Problem statement — Note how many lines of the material that follows include the string "MUNICÍPIO", and state only that number.

----------------

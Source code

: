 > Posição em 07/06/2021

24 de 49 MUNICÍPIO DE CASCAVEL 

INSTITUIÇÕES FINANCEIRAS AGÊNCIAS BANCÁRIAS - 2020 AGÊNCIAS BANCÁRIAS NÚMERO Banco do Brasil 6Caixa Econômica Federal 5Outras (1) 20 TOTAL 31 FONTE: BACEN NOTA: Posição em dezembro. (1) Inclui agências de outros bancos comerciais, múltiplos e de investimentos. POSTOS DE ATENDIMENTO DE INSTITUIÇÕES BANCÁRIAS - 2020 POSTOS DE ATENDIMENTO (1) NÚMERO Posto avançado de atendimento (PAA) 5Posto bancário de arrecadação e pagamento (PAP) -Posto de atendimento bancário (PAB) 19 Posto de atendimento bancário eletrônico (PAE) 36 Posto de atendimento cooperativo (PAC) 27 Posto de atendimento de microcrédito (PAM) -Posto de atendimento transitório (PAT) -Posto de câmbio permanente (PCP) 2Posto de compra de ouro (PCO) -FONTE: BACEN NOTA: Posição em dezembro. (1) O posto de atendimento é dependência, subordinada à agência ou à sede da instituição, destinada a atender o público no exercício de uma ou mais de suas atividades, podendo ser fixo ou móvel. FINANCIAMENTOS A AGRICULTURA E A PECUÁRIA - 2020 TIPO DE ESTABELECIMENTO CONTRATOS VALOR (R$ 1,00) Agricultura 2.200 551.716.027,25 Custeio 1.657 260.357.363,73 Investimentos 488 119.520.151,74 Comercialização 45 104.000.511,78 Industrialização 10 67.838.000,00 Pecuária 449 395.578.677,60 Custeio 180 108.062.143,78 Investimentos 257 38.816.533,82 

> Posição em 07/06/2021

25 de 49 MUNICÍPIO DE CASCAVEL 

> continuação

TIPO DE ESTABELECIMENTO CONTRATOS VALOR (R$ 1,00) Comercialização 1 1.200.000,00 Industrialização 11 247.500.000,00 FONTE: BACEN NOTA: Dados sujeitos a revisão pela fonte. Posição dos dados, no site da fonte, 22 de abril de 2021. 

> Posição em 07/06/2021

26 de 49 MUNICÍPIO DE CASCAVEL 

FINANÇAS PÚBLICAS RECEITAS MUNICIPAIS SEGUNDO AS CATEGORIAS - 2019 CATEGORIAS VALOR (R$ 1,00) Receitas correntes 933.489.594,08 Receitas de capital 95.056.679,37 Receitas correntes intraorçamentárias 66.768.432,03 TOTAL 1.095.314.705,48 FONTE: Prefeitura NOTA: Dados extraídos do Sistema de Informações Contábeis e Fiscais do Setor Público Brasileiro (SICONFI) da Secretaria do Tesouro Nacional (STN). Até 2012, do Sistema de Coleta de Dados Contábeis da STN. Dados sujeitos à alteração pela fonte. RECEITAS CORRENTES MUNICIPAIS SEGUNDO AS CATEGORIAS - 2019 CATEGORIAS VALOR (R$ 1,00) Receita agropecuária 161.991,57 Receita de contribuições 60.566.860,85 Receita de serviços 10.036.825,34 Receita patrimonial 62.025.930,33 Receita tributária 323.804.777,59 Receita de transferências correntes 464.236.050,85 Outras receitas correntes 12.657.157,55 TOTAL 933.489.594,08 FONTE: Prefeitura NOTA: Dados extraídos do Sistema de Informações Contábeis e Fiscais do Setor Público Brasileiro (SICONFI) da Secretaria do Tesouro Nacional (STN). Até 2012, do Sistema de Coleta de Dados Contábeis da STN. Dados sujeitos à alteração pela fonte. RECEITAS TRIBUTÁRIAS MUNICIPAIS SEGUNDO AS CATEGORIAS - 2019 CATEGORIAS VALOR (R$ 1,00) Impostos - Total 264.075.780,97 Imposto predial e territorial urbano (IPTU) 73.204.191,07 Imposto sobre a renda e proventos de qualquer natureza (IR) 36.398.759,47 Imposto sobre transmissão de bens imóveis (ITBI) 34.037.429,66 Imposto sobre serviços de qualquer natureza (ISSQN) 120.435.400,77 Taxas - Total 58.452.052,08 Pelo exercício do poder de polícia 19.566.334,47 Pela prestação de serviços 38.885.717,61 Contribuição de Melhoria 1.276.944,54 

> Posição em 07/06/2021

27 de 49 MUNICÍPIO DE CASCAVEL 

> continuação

----------------

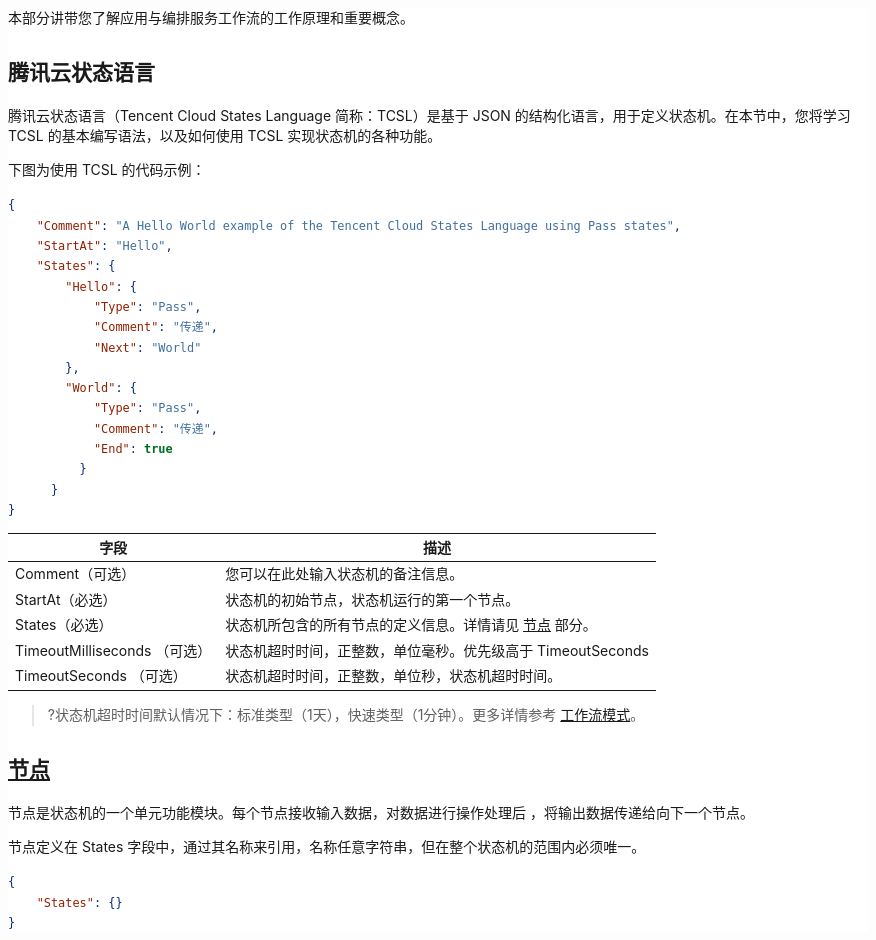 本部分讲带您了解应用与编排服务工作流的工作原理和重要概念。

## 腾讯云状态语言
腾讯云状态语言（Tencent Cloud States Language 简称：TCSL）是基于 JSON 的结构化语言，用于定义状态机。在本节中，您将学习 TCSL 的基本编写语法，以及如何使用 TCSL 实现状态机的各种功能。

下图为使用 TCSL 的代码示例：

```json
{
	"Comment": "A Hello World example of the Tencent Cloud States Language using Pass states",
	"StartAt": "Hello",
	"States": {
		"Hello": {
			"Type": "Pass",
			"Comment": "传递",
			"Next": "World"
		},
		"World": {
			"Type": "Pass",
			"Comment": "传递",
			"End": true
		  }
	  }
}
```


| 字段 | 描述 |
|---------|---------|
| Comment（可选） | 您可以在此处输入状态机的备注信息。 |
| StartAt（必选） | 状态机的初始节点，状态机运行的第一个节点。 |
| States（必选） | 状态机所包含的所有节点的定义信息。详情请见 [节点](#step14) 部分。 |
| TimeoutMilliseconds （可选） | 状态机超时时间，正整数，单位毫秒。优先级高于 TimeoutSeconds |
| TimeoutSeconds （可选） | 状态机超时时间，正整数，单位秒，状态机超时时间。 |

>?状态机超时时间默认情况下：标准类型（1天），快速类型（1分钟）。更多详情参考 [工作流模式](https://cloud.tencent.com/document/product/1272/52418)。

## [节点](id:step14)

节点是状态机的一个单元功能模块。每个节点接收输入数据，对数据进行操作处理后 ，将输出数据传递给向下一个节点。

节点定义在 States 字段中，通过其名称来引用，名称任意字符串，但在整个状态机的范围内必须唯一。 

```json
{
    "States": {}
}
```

----------------

Response below — 4